One precursor have two locations of mature miRNA sequence

[Yuzhang0102]

Hi, I firstly merged and collapsed my all fastq data of all samples to predict novel miRNAs by miRDeep2.pl. Then I used the output precursor and mature fasta to run quantifier.pl for each sample. But I got two reads counts of some miRNA in the results. quantifier.pl -p novel_pres_07_04_2023_t_15_26_33_score-50_to_na.fa -m novel_mature_07_04_2023_t_15_26_33_score-50_to_na.fa -r sample1.fa -d I checked these miRNAs found that the precursor have two locations of mature miRNA sequence, like this: But the mature miRNA structure is this: So my questions are

1. Do quantifier.pl and miRDeep2.ple have different mapping strategy?
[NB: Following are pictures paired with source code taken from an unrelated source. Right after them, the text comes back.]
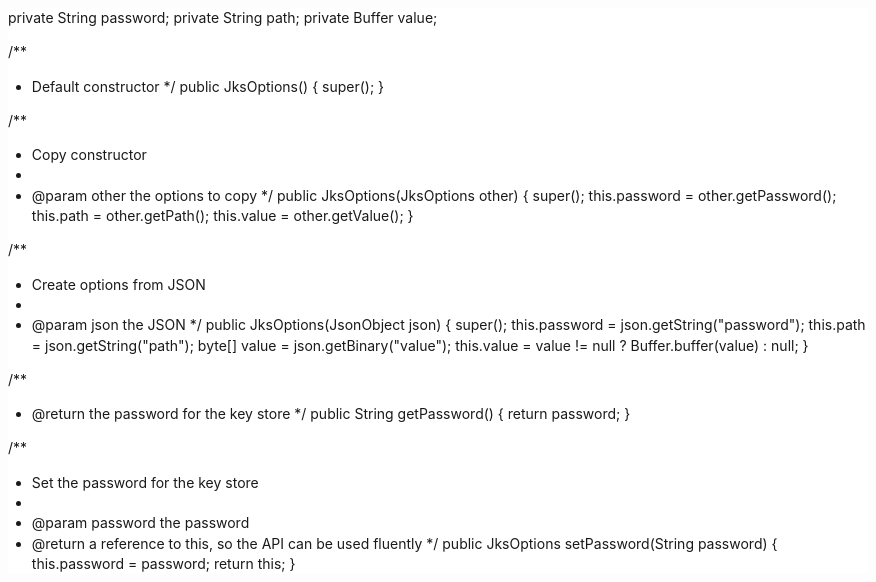  private String password;
  private String path;
  private Buffer value;

  /**
   * Default constructor
   */
  public JksOptions() {
    super();
  }

  /**
   * Copy constructor
   *
   * @param other  the options to copy
   */
  public JksOptions(JksOptions other) {
    super();
    this.password = other.getPassword();
    this.path = other.getPath();
    this.value = other.getValue();
  }

  /**
   * Create options from JSON
   *
   * @param json  the JSON
   */
  public JksOptions(JsonObject json) {
    super();
    this.password = json.getString("password");
    this.path = json.getString("path");
    byte[] value = json.getBinary("value");
    this.value = value != null ? Buffer.buffer(value) : null;
  }

  /**
   * @return the password for the key store
   */
  public String getPassword() {
    return password;
  }

  /**
   * Set the password for the key store
   *
   * @param password  the password
   * @return a reference to this, so the API can be used fluently
   */
  public JksOptions setPassword(String password) {
    this.password = password;
    return this;
  }
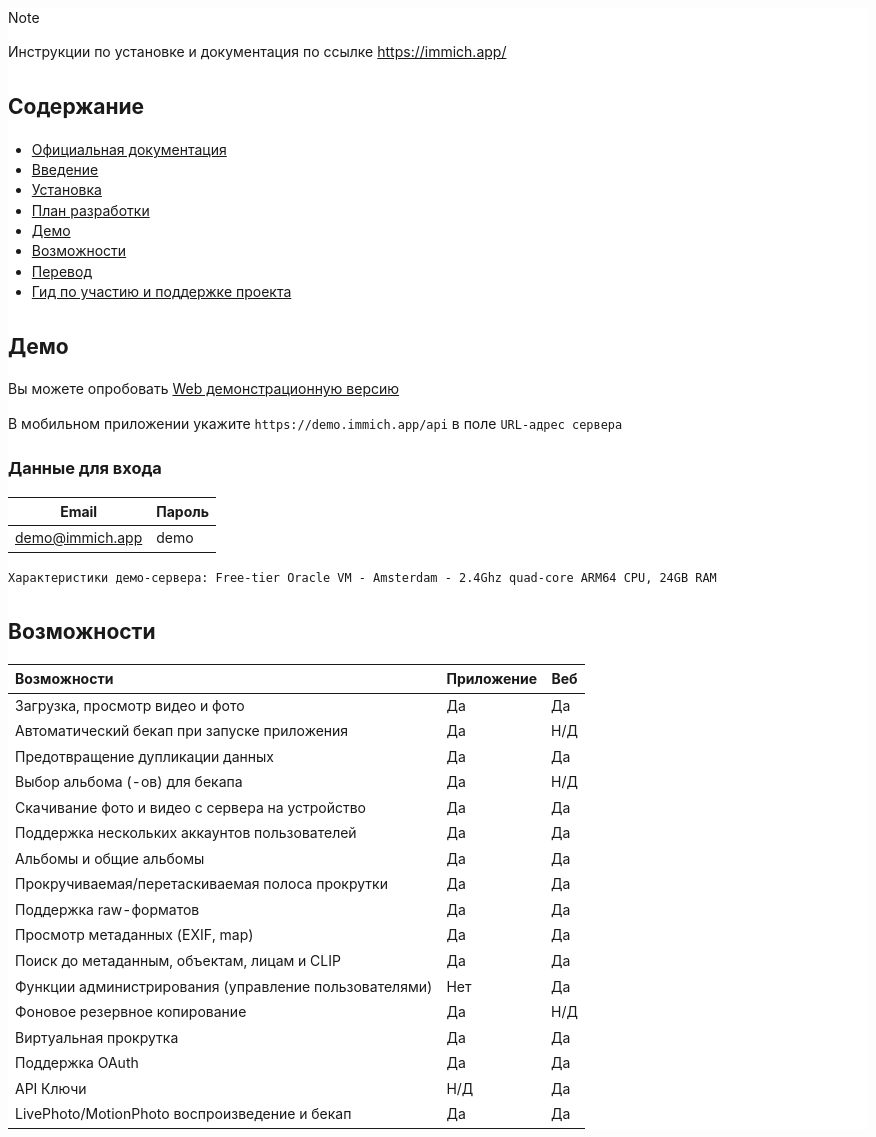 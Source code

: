 
> [!NOTE]
> Инструкции по установке и документация по ссылке https://immich.app/

## Содержание

- [Официальная документация](https://immich.app/docs)
- [Введение](https://immich.app/docs/overview/introduction)
- [Установка](https://immich.app/docs/install/requirements)
- [План разработки](https://github.com/orgs/immich-app/projects/1)
- [Демо](#demo)
- [Возможности](#features)
- [Перевод](https://immich.app/docs/developer/translations)
- [Гид по участию и поддержке проекта](https://immich.app/docs/overview/support-the-project)

## Демо

Вы можете опробовать [Web демонстрационную версию](https://demo.immich.app/)

В мобильном приложении укажите `https://demo.immich.app/api` в поле `URL-адрес сервера`

### Данные для входа

| Email           | Пароль   |
| --------------- | -------- |
| demo@immich.app | demo     |

```
Характеристики демо-сервера: Free-tier Oracle VM - Amsterdam - 2.4Ghz quad-core ARM64 CPU, 24GB RAM
```

## Возможности

| Возможности                                            | Приложение | Веб |
| :----------------------------------------------------- | ---------- | --- |
| Загрузка, просмотр видео и фото                        | Да         | Да  |
| Автоматический бекап при запуске приложения            | Да         | Н/Д |
| Предотвращение дупликации данных                       | Да         | Да  |
| Выбор альбома (-ов) для бекапа                         | Да         | Н/Д |
| Скачивание фото и видео с сервера на устройство        | Да         | Да  |
| Поддержка нескольких аккаунтов пользователей           | Да         | Да  |
| Альбомы и общие альбомы                                | Да         | Да  |
| Прокручиваемая/перетаскиваемая полоса прокрутки        | Да         | Да  |
| Поддержка raw-форматов                                 | Да         | Да  |
| Просмотр метаданных (EXIF, map)                        | Да         | Да  |
| Поиск до метаданным, объектам, лицам и CLIP            | Да         | Да  |
| Функции администрирования (управление пользователями)  | Нет        | Да  |
| Фоновое резервное копирование                          | Да         | Н/Д |
| Виртуальная прокрутка                                  | Да         | Да  |
| Поддержка OAuth                                        | Да         | Да  |
| API Ключи                                              | Н/Д        | Да  |
| LivePhoto/MotionPhoto воспроизведение и бекап          | Да         | Да  | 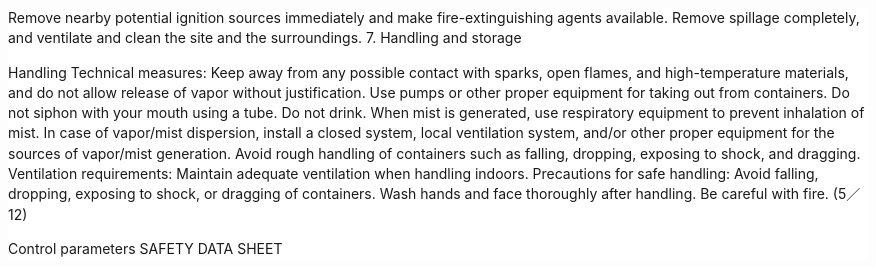 Remove nearby potential ignition sources immediately and make 
fire-extinguishing agents available. Remove spillage completely, 
and ventilate and clean the site and the surroundings. 
7. Handling and storage 
 
Handling 
Technical measures: 
Keep away from any possible contact with sparks, open flames, and 
high-temperature materials, and do not allow release of vapor 
without justification. 
Use pumps or other proper equipment for taking out from 
containers. Do not siphon with your mouth using a tube. Do not 
drink. 
When mist is generated, use respiratory equipment to prevent 
inhalation of mist. 
In case of vapor/mist dispersion, install a closed system, local 
ventilation system, and/or other proper equipment for the sources 
of vapor/mist generation. 
Avoid rough handling of containers such as falling, dropping, 
exposing to shock, and dragging. 
Ventilation 
requirements: 
Maintain adequate ventilation when handling indoors. 
Precautions for safe 
handling: 
Avoid falling, dropping, exposing to shock, or dragging of 
containers. 
Wash hands and face thoroughly after handling. 
Be careful with fire. 
(5／12) 
 
 
 
 
 
 
 
 
 
 
 
 
 
 
 
 
 
 
 
 
 
 
 
 
 
 
 
 
 
 
 
 
 
 
 
 
 
 
Control parameters 
SAFETY DATA SHEET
The reads mapping to the precursor are unique mapped, for quantifier.pl how to decide the read map to which location?
2. The second mature miRNA is the miRNA predicted by mirdeep2.pl, but its counts are less than the first miRNA, why?
3. Can this sRNA still be a positive miRNA?

[mschilli87]

IIRC, miRDeep2.pl calls (potentially novel) miRNA(-precursor)s from reads mapped to the genome, whereas quantifier.pl maps reads to (annotated) miRNAs (trading specificity for sensitivity). I hope this answers your first question. Regarding your second and third question, I am not sure I get what you are asking. Maybe @Drmirdeep can provide a better answer.

[Drmirdeep]

Please have a look at the publication and the tools help regarding the options used by quantifier.pl and mirdeep2.pl

[Yuzhang0102]

Thanks for your replies! I have looked at the options of quantifier.pl many times, but I don't know how to avoid this condition, or it can't be avoid?